- Concepción del Sur Location in Honduras
- Coordinates: 14°48′0″N 88°9′0″W﻿ / ﻿14.80000°N 88.15000°W
- Country: Honduras
- Department: Santa Bárbara
- Villages: 5

Area
- • Total: 64.74 km^{2} (25.00 sq mi)

Population (2013)
- • Total: 5,486
- • Density: 84.74/km^{2} (219.5/sq mi)

= Concepción del Sur =

Concepción del Sur is a municipality in the department of Santa Bárbara, Honduras. It covers an area of 64.74 km2 and had a population of 5,486 inhabitants according to the 2013 census.

== History ==
In the population census of 1887, Concepción del Sur appeared as a village in Santa Bárbara. The municipality was created on 27 October 1900, when it was carved out of the municipality of Ceguaca.

== Geography ==
Concepción del Sur is located in the department of Santa Bárbara in Honduras. It borders the municipalities of Santa Bárbara to the north, San Francisco de Ojuera to the south, San Pedro Zacapa to the east, and Ceguaca to the west. The municipality covers an area of 64.74 km2.

Located at an elevation of approximately 784.3 m above sea level, Concepción del Sur has a tropical monsoon climate (Köppen climate classification: Am). The municipality's yearly temperature is 21.23 C and typically receives about 290.93 mm of annual precipitation.

== Administrative divisions ==
The municipality comprises five aldeas (villages) and their associated caseríos (hamlets).

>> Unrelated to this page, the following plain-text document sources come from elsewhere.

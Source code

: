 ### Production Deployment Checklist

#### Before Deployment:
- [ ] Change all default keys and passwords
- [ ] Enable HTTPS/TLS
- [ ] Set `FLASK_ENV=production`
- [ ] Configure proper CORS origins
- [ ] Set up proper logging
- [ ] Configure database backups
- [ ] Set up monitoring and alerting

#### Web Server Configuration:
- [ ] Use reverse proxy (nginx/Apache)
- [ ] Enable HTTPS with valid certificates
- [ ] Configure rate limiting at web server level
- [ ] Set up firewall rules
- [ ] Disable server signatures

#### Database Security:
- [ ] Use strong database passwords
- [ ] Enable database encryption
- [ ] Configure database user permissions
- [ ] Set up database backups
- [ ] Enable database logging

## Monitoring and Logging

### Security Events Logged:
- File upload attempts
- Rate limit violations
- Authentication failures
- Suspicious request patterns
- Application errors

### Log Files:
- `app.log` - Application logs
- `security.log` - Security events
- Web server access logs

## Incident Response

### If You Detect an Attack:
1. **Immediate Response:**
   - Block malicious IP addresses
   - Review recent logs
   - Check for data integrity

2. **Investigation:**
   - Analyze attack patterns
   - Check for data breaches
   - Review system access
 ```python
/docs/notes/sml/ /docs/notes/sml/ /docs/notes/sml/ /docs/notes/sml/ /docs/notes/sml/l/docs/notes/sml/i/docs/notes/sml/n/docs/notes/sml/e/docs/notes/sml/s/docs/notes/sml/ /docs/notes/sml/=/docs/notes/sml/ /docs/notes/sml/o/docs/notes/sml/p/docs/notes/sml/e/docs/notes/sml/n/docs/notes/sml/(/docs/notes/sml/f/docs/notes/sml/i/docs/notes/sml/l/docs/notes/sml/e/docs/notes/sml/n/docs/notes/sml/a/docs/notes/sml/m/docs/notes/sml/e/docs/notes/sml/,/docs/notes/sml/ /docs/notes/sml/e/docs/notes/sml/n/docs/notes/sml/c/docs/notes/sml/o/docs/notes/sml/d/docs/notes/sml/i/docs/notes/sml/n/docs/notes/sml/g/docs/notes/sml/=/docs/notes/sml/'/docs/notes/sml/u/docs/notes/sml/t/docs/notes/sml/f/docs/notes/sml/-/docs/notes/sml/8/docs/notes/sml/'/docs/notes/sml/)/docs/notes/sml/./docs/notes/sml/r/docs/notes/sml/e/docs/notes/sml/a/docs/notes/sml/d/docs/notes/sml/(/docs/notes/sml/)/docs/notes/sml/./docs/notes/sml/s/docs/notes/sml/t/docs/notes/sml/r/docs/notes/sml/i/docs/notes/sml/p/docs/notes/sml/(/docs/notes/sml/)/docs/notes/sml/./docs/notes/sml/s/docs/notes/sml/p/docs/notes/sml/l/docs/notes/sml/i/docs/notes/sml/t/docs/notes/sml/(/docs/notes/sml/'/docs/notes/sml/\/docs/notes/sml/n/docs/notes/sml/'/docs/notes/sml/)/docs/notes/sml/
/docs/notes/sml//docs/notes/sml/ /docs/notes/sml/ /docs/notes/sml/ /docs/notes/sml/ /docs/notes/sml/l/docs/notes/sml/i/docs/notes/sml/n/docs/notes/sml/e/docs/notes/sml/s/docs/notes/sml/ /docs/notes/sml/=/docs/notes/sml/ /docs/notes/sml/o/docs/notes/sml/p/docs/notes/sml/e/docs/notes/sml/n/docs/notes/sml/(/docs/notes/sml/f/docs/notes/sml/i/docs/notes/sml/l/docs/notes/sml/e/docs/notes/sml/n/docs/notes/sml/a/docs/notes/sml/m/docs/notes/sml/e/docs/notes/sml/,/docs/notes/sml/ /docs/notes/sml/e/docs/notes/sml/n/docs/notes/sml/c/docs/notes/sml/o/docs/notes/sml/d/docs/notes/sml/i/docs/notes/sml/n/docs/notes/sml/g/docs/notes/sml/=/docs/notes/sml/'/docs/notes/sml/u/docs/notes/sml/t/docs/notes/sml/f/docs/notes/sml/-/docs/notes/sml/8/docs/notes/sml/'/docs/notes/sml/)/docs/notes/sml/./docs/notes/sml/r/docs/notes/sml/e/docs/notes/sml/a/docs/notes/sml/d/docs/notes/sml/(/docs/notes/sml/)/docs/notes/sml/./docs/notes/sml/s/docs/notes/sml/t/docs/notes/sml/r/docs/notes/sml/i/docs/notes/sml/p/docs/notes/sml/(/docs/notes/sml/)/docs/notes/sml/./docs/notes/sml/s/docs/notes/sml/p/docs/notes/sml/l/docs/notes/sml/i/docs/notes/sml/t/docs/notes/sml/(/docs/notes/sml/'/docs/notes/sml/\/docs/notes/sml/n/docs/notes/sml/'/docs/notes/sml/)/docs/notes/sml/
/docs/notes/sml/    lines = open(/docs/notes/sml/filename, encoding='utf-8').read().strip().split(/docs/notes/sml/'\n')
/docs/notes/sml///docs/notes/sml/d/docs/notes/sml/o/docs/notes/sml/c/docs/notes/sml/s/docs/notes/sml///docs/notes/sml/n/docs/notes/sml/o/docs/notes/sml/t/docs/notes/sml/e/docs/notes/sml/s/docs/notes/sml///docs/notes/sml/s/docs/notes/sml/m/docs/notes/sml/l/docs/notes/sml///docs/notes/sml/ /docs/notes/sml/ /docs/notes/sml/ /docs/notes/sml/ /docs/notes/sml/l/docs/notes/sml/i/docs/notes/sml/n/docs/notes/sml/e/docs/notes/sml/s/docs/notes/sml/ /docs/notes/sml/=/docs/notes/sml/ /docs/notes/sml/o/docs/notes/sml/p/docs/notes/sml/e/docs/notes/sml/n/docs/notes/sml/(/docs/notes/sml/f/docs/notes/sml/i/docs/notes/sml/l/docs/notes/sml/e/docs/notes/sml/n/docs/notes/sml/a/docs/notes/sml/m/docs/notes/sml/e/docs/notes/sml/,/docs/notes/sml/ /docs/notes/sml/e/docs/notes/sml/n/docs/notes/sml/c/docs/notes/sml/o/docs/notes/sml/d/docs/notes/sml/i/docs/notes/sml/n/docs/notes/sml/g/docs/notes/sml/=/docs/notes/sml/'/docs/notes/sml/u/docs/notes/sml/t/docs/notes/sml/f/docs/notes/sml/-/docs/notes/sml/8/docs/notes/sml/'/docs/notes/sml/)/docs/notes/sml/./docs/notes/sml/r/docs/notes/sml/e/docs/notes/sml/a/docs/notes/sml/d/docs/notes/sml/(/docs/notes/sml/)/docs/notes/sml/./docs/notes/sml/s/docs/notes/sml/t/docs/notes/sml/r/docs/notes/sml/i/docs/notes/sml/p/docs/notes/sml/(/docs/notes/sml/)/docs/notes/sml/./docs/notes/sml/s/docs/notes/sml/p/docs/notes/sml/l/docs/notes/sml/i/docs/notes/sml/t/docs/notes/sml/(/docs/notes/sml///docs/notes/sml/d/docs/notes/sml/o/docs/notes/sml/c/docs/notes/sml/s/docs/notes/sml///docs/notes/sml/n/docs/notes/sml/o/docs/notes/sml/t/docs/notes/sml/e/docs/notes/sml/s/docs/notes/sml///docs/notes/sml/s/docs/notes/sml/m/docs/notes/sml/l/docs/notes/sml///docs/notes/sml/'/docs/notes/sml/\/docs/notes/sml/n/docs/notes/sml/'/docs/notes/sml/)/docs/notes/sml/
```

Aldeas of Concepción del Sur
| Aldea | Total Population | Men | Women |
|---|---|---|---|
| Concepción del Sur | 2,099 | 1,087 | 1,012 |
| El Aguaje | 763 | 390 | 373 |
| El Playón | 709 | 372 | 337 |
| La Vueltosa | 949 | 454 | 495 |
| Nueva Esperanza | 965 | 516 | 449 |
| Total | 5,486 | 2,819 | 2,667 |

== Demographics ==
According to the 2013 census, Concepción del Sur had a total population of 5,486 inhabitants, of whom 2,819 (51.4%) were men and 2,667 (48.6%) were women. The entire population was classified as rural.

By broad age group, 2,051 individuals (37.4%) were aged 0–14 years, 3,179 individuals (58.0%) were aged 15–64 (consisting of 2,684 individuals aged 15–49 and 495 individuals aged 50–64), and 255 individuals (4.6%) were aged 65 years and over. The median age was 20.8 years and the mean age was 25.1 years. Among the population aged 15 and over, the municipality recorded an illiteracy rate of 25.7%, higher than the departmental average of 22.2%. The municipality had 1,946 occupied private dwellings, with an average of 4.6 persons per occupied dwelling.